Supplied data:
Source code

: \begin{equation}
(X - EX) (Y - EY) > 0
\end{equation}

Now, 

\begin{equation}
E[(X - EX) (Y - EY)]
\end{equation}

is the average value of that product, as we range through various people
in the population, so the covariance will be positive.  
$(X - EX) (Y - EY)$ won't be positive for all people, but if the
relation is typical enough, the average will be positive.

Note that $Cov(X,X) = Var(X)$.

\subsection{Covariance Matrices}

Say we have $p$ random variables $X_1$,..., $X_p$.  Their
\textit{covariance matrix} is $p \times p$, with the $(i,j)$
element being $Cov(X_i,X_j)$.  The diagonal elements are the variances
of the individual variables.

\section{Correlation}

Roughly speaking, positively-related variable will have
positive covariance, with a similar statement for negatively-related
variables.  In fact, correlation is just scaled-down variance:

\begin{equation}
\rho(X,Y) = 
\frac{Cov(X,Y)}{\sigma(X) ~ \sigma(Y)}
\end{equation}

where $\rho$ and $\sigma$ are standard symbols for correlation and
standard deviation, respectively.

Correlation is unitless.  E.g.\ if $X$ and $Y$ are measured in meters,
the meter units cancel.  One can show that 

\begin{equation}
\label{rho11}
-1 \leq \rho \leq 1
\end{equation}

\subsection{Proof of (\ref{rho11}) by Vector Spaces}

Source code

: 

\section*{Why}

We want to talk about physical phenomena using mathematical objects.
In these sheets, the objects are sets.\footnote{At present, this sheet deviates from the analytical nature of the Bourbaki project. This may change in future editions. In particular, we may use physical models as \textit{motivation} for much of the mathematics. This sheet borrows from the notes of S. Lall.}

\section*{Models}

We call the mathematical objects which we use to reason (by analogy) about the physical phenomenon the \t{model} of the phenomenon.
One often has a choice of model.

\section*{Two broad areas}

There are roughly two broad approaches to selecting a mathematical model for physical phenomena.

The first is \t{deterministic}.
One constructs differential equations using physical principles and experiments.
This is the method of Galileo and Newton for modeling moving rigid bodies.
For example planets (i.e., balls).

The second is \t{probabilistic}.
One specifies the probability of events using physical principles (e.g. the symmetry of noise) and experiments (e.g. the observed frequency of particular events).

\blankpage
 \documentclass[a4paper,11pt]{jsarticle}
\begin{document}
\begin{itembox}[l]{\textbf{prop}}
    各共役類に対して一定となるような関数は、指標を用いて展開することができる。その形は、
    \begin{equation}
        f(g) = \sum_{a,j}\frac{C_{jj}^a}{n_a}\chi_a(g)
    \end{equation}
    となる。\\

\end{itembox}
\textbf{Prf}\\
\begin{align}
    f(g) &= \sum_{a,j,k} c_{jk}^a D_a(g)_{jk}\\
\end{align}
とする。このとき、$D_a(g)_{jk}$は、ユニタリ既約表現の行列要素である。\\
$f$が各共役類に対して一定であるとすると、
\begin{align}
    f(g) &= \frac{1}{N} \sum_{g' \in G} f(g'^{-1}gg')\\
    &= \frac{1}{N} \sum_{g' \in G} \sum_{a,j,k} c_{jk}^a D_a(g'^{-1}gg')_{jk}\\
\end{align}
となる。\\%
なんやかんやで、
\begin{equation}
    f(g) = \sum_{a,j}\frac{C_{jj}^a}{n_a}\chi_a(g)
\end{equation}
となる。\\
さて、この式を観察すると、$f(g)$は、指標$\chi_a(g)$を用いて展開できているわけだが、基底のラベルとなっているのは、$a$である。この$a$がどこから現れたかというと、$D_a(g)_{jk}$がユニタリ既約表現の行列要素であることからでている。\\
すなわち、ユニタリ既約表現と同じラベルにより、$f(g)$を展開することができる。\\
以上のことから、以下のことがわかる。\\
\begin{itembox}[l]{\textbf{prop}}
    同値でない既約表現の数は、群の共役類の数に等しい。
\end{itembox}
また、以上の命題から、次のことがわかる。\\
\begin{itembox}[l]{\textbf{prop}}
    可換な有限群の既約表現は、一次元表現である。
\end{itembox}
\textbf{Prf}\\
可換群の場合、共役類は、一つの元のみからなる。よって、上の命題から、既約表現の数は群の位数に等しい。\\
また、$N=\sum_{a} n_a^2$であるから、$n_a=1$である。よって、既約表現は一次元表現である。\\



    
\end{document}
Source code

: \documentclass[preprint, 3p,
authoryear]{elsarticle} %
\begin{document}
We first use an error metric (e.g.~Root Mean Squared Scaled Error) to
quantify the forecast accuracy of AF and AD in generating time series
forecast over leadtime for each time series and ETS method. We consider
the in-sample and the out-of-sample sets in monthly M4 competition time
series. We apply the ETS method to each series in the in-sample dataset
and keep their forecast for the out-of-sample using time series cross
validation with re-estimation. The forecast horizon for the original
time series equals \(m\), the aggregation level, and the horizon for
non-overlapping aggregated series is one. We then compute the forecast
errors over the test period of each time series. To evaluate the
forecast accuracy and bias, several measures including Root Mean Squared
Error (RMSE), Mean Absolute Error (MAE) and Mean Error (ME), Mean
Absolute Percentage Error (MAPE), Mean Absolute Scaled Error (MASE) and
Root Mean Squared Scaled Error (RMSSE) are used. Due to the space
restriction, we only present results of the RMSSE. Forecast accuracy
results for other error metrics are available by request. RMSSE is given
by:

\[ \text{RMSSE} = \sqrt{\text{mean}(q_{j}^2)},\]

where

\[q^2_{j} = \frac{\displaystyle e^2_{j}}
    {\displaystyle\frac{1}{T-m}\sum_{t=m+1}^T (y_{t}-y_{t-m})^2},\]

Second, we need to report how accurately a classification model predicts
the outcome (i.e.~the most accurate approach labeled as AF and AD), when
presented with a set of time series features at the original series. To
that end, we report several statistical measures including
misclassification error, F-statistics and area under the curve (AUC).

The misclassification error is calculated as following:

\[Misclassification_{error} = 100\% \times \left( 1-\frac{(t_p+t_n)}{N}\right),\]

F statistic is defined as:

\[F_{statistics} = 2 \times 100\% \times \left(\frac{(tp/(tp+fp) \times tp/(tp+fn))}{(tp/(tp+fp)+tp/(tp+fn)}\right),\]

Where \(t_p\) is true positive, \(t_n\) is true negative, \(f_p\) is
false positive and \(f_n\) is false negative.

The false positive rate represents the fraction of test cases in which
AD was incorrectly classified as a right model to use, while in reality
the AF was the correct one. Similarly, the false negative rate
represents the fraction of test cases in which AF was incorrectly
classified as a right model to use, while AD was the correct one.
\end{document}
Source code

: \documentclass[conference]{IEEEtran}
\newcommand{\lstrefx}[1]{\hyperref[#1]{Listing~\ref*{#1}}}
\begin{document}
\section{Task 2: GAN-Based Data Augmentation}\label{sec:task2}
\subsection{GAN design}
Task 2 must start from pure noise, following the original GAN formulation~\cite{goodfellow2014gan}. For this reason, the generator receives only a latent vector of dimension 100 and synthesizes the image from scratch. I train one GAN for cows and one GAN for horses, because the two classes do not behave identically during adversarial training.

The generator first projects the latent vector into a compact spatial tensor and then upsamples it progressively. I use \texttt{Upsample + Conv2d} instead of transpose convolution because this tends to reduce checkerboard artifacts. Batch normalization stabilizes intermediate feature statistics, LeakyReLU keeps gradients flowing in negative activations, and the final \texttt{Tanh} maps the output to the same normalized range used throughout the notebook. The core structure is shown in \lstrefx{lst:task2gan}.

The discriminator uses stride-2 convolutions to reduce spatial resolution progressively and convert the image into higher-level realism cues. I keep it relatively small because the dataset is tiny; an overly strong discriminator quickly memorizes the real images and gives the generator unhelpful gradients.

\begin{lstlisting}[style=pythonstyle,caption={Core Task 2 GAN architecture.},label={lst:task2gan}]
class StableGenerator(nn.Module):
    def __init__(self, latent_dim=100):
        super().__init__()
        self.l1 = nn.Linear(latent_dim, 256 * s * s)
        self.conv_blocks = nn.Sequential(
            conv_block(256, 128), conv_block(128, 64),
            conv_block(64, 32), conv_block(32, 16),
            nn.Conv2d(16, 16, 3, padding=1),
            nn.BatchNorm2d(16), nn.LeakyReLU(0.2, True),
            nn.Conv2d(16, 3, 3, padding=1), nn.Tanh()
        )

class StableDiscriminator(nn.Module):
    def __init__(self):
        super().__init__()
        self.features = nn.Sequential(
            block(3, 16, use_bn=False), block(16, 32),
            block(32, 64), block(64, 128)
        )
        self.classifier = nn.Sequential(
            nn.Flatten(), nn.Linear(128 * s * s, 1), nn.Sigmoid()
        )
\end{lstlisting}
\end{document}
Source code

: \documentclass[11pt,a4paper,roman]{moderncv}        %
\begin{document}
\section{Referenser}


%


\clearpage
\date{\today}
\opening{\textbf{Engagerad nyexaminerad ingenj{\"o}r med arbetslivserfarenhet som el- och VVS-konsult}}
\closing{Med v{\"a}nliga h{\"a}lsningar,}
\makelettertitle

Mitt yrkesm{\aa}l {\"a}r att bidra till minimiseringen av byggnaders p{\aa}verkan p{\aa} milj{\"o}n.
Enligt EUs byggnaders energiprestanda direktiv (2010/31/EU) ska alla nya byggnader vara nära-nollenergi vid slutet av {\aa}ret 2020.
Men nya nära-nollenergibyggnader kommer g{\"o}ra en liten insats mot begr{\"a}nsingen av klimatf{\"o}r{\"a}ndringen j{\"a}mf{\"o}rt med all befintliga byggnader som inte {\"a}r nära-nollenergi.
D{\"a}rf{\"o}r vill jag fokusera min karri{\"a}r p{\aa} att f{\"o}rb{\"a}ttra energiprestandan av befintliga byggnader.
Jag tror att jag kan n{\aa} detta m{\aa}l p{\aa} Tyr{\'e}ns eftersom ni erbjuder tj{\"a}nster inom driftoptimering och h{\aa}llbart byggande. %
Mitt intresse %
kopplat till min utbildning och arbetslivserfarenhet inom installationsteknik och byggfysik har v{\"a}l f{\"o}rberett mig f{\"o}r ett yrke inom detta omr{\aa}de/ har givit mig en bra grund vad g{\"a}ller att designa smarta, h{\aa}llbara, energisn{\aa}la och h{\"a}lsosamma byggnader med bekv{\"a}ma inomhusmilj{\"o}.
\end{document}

Assignment:
The required answer is the exact run of lines above starting at the line with "false positive and \(f_n\) is false negative." and ending at the line with "Task 2 must", with both ends present.

Solution to this exercise:
false positive and \(f_n\) is false negative.

The false positive rate represents the fraction of test cases in which
AD was incorrectly classified as a right model to use, while in reality
the AF was the correct one. Similarly, the false negative rate
represents the fraction of test cases in which AF was incorrectly
classified as a right model to use, while AD was the correct one.
\end{document}
Source code

: \documentclass[conference]{IEEEtran}
\newcommand{\lstrefx}[1]{\hyperref[#1]{Listing~\ref*{#1}}}
\begin{document}
\section{Task 2: GAN-Based Data Augmentation}\label{sec:task2}
\subsection{GAN design}
Task 2 must start from pure noise, following the original GAN formulation~\cite{goodfellow2014gan}. For this reason, the generator receives only a latent vector of dimension 100 and synthesizes the image from scratch. I train one GAN for cows and one GAN for horses, because the two classes do not behave identically during adversarial training.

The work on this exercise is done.